Building C++ modules

H. S. Teoh hsteoh at quickfur.ath.cx
Tue Aug 13 19:37:53 UTC 2019


On Tue, Aug 13, 2019 at 06:51:10PM +0000, Patrick Schluter via Digitalmars-d wrote:
> On Tuesday, 13 August 2019 at 15:21:56 UTC, H. S. Teoh wrote:
[...]
> > It's not so simple.  The problem is that in C++, the *structure* of
> > the parse tree changes depending on previous declarations.

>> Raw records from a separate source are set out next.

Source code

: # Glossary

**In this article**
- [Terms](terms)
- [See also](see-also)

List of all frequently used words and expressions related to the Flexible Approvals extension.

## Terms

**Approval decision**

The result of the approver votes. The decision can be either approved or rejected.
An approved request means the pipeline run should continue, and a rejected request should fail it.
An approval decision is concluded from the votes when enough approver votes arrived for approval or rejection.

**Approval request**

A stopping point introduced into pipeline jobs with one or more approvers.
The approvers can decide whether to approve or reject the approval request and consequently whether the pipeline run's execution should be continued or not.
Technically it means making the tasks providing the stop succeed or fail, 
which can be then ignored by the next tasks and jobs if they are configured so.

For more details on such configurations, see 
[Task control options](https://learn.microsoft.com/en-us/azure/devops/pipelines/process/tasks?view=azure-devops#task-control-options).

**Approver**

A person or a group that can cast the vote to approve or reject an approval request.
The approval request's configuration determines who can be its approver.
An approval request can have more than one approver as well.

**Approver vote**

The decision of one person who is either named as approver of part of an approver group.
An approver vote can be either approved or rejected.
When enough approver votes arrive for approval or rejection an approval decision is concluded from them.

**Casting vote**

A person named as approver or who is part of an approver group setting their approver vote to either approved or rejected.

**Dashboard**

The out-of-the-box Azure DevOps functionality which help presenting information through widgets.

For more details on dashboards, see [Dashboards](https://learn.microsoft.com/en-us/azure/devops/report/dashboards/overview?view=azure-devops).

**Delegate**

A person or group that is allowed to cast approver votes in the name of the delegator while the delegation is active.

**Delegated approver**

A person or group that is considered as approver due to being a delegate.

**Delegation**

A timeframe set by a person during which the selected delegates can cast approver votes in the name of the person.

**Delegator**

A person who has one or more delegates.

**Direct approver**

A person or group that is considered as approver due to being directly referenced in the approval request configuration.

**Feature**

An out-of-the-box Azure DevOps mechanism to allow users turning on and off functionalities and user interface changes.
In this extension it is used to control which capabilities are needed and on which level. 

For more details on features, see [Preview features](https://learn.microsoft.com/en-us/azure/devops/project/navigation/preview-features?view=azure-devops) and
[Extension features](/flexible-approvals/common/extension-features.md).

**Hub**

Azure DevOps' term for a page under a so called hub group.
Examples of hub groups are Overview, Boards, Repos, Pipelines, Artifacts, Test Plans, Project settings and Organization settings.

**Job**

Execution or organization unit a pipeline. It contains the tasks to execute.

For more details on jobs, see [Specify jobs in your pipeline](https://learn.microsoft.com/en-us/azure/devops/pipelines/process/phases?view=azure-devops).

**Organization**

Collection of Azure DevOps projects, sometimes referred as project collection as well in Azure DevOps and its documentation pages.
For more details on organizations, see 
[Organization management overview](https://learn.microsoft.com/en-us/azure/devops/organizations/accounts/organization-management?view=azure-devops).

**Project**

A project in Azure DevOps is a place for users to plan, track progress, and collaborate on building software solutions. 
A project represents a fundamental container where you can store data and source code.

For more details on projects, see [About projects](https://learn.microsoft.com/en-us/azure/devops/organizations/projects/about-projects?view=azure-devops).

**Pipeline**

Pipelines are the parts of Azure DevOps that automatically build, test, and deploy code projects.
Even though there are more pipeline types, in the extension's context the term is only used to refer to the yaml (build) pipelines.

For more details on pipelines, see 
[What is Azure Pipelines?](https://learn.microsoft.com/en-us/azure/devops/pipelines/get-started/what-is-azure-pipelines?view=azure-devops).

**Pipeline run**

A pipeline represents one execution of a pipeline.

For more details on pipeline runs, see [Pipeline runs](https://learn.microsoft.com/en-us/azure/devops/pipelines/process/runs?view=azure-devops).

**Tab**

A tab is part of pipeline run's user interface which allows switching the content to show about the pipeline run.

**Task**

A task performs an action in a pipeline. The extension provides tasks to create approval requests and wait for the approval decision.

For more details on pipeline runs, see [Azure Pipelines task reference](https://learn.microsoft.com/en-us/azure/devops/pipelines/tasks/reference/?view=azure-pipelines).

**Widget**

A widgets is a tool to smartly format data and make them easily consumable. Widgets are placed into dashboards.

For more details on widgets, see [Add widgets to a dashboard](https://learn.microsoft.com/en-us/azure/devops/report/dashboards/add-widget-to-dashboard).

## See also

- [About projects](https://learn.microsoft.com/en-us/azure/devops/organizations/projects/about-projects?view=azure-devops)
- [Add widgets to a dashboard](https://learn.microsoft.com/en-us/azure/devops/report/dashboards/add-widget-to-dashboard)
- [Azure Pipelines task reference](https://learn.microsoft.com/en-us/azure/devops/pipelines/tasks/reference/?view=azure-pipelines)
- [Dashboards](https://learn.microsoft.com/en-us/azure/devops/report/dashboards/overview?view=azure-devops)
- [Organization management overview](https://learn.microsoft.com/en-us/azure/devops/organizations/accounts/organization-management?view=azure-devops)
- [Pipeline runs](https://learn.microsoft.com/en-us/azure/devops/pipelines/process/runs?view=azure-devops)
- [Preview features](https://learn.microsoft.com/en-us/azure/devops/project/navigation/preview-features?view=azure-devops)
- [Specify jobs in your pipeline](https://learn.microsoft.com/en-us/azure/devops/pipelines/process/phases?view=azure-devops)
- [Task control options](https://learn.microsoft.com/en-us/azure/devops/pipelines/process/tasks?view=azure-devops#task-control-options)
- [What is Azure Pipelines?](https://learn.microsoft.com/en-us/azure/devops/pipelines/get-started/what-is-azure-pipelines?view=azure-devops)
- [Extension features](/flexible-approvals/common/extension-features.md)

I.e., the
> > lexical structure is not context-free.
[...]
> I love the
> 
>     fon< fun< 1 >>::three >::two >::one
> 
> expression in C++ from Jens Gustedt's blog [1]
> 
> There the expression means something different in C++98 than in C++11
> 
> Let’s have a look how this expression is parsed
> 	
> 1  fon< fun< 1 >>::three >::two >::one    // in C++98
> 2            -----------
> 3       -----------------------
> 4  -----------------------------------
> 5
> 	
> 1  fon< fun< 1 >>::three >::two >::one    // in C++11
> 2       --------
> 3  ---------------------
> 4  ----------------------------
> 5  -----------------------------------
> 
> 
> [1]: https://gustedt.wordpress.com/2013/12/18/right-angle-brackets-shifting-semantics/#more-2083

Yeah, it's things like this that convinced me that C++ is hopelessly and
needlessly over-complex, and that it was time for me to find a better
language. Like D. :-D

Using <> as delimiters for template arguments must have been one of the
biggest blunders of C++, among many other things.